The Trump administration early Thursday initiated a pivotal change in the Medicaid program, announcing that for the first time the federal government will allow states to test work requirements as a condition for coverage.
The announcement came in a 10-page memo with detailed directions about how states can reshape the federal-state health program for low-income people.
The document says who should be excluded from the new work requirements — including children and people being treated for opioid abuse — and offers suggestions as to what counts as “work.” Besides employment, it can include job training, volunteering or caring for a close relative.
“Medicaid needs to be more flexible so that states can best address the needs of this population,” Seema Verma, administrator of the Centers for Medicare & Medicaid Services (CMS), said in a press release. “Our fundamental goal is to make a positive and lasting difference in the health and wellness of our beneficiaries.”
Adding a work requirement to Medicaid would mark one of the biggest changes to the program since its inception in 1966. It is likely to prompt a lawsuit from patient advocacy groups, which claim the requirement is inconsistent with Medicaid’s objectives and would require an act of Congress.
The Obama administration turned down several state requests to add a work requirement.
Ten states have applied for a federal waiver to add a work requirement — Arizona, Arkansas, Indiana, Kansas, Kentucky, Maine, New Hampshire, North Carolina, Utah and Wisconsin. Officials in several other states have said they are interested in the idea.
An HHS official, who spoke on the condition of anonymity because the official had not been authorized to discuss the developments, said the agency may approve Kentucky’s request as early as Friday. Gov. Matt Bevin, a Republican, first sought to add such a provision in 2016. The current request would require able-bodied adults without dependents to work at least 20 hours a week.
Kentucky, which has some of the poorest counties in the country, has seen its Medicaid enrollment double in the past three years after the state expanded eligibility under the ACA.
While more than 74 million people are enrolled in Medicaid, only a small fraction would be affected by the work requirement. That’s because children — who make up nearly half of Medicaid enrollees — are excluded. So are the more than 10 million people on Medicaid because they have a disability.
More than 4 in 10 adults with Medicaid coverage already work full time, and most others either go to school, take care of a relative or are too sick to work.
Still, critics fear a work requirement could have a chilling effect on people signing up for Medicaid or make it harder for people to get coverage.
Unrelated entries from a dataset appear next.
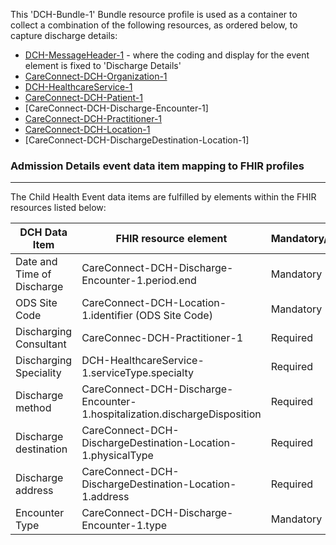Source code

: This 'DCH-Bundle-1' Bundle resource profile is used as a container to collect a combination of the following resources, as ordered below, to capture discharge details:

- [DCH-MessageHeader-1] - where the coding and display for the event element is fixed to 'Discharge Details'
- [CareConnect-DCH-Organization-1]
- [DCH-HealthcareService-1]
- [CareConnect-DCH-Patient-1]
- [CareConnect-DCH-Discharge-Encounter-1]
- [CareConnect-DCH-Practitioner-1]
- [CareConnect-DCH-Location-1]
- [CareConnect-DCH-DischargeDestination-Location-1]
                                                                                                   
### Admission Details event data item mapping to FHIR profiles ###
----------
The Child Health Event data items are fulfilled by elements within the FHIR resources listed below:

| DCH Data Item              | FHIR resource element                                            | Mandatory/Required/Optional |
|----------------------------|------------------------------------------------------------------|-----------------------------|
| Date and Time of Discharge | CareConnect-DCH-Discharge-Encounter-1.period.end                           | Mandatory                   |
| ODS Site Code              | CareConnect-DCH-Location-1.identifier (ODS Site Code)            | Mandatory                   |
| Discharging Consultant     | CareConnec-DCH-Practitioner-1                                    | Required                    |
| Discharging Speciality     | DCH-HealthcareService-1.serviceType.specialty                    | Required                    |
| Discharge method           | CareConnect-DCH-Discharge-Encounter-1.hospitalization.dischargeDisposition | Required                    |
| Discharge destination      |CareConnect-DCH-DischargeDestination-Location-1.physicalType                           | Required                    |
| Discharge address          | CareConnect-DCH-DischargeDestination-Location-1.address                               | Required                    |
| Encounter Type             | CareConnect-DCH-Discharge-Encounter-1.type                                 | Mandatory                   |


[DCH-MessageHeader-1]:dch-messageheader-1.html
[CareConnect-DCH-Organization-1]:careconnect-dch-organization-1.html
[CareConnect-DCH-Patient-1]:careconnect-dch-patient-1.html
[CareConnect-DCH-Encounter-1]:careconnect-dch-encounter-1.html
[DCH-HealthcareService-1]:dch-healthcareservice-1.html
[CareConnect-DCH-Practitioner-1]:careconnect-dch-practitioner-1.html
[CareConnect-DCH-Location-1]:careconnect-dch-location-1.html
But work requirements have strong public backing. About 70 percent of Americans say they support states imposing a work requirement on non-disabled adults, according to a Kaiser Family Foundation poll last year. (KHN is an editorially independent program of the foundation.)
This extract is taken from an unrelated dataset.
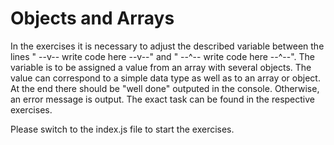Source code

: # Objects and Arrays

In the exercises it is necessary to adjust the described variable between the lines " --v-- write code here --v--" and " --^-- write code here --^--". The variable is to be assigned a value from an array with several objects. The value can correspond to a simple data type as well as to an array or object. At the end there should be "well done" outputed in the console. Otherwise, an error message is output. The exact task can be found in the respective exercises.

Please switch to the index.js file to start the exercises.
The Trump administration, along with many Republican leaders in Congress, has long supported such a move. The failed efforts in the House to replace Obamacare included a work requirement for Medicaid.
In its guidance to states, CMS said they should consider how some communities have high unemployment rates and whether enrollees need to care for young children and elderly families.
CMS also advised states to make work requirements for Medicaid similar than those used with food stamps to “reduce the burden on both states and beneficiaries.”
“This new guidance paves the way for states to demonstrate how their ideas will improve the health of Medicaid beneficiaries, as well as potentially improve their economic well-being,” Brian Neale, CMS deputy administrator and director for the Center for Medicaid and CHIP Services, said in the press release.
Verma, who has said she doesn’t think Medicaid should become a way of life for people who are not disabled, said the new guidance shows how the administration is trying to give states more flexibility in running Medicaid.
“Our policy guidance was in response to states that asked us for the flexibility they need to improve their programs and to help people in achieving greater well-being and self-sufficiency,” she said.
Verma, who worked with Kentucky and Indiana on their work requirement waivers as a health consultant before joining the Trump administration, recused herself from the decision on those states’ waiver requests.